In four decisions given on 13 September 2023, the French Supreme Court has created a big stir in the French HR world.
Through an extensive interpretation of article 7 of EU directive 2003/88/CE of 4 November 2003, which provides that any employee should benefit from a global paid annual leave of at least four weeks, combined with article 31 of the Charter of the Fundamental rights of the EU (“any employee is entitled to paid annual leave”), the French Supreme Court has confirmed that:
- Employees on non-occupational sick leave can also accrue PTO (paid time off).
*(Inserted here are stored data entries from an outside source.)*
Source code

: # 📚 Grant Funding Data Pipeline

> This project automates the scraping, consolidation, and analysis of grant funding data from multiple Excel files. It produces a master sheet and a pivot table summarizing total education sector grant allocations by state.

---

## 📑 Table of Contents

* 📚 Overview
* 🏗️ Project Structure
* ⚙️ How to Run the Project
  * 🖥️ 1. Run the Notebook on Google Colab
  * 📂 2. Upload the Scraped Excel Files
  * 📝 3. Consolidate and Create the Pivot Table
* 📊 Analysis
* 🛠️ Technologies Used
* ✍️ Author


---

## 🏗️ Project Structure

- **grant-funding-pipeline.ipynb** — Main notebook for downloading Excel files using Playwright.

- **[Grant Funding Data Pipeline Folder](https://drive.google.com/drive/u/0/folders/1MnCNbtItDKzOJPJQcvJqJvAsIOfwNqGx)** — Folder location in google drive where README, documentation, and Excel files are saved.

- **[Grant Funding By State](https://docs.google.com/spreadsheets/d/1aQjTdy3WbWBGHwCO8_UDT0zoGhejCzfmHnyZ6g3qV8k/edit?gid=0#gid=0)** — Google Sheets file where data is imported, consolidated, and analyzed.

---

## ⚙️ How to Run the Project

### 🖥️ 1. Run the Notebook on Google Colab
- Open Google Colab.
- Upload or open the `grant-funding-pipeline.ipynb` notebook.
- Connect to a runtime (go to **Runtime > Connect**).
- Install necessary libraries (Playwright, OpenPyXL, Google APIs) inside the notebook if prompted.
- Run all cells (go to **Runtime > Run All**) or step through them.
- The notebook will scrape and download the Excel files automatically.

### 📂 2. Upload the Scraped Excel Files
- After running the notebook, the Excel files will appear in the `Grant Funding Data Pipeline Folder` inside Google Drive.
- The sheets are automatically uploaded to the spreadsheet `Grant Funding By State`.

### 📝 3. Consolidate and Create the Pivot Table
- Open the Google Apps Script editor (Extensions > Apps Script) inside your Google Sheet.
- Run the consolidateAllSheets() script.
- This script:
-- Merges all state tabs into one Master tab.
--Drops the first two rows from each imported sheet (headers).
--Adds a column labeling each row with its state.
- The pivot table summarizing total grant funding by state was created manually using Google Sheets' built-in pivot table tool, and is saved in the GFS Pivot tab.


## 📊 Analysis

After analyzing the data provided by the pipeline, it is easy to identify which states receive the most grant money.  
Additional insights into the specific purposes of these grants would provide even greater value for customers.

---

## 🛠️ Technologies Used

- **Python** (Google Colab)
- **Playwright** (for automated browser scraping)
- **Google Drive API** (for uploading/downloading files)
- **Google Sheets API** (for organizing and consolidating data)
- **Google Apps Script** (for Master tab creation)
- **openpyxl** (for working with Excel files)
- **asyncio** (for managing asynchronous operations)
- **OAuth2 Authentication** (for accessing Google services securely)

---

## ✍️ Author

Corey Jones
Traditionally, France considered that paid leave was compensation for periods of effective work and only leave that is treated as effective work (such as paternity, maternity leave or leave consecutive to an occupational accident or sickness) could enable the employee to accrue paid leave (Cass. soc. 13-9-2023 n° 22-17.340 et 22-17.342 Sté Transdev);
- Employees off work due to an occupational illness or accident continue to earn paid leave after an uninterrupted period of one year (Cass. soc. 13-9-2023 n° 22-17.638, Sté Transports Daniel Meyer);
- Paid leave earned prior to parental leave is carried over after the date of return to work (only for situations prior to 11 March 2023) (Cass. soc. 13-9-2023 n° n° 22-14.043, CGR); and
- The statute of limitation for the right to paid leave (normally three years) can only start running once and only if the employer has taken all necessary measures to enable the employee to effectively exercise their right to paid leave. In practice, this means that employees could bring claims for back payment of paid leave for more than three years (Cass. Soc., 13 sept. 2023, FP-B+R, n° 22-11.106).
HR should therefore be prepared to face new claims on PTO back-payment for their employees (past and current) that were on ordinary sick leave during the employment relationship.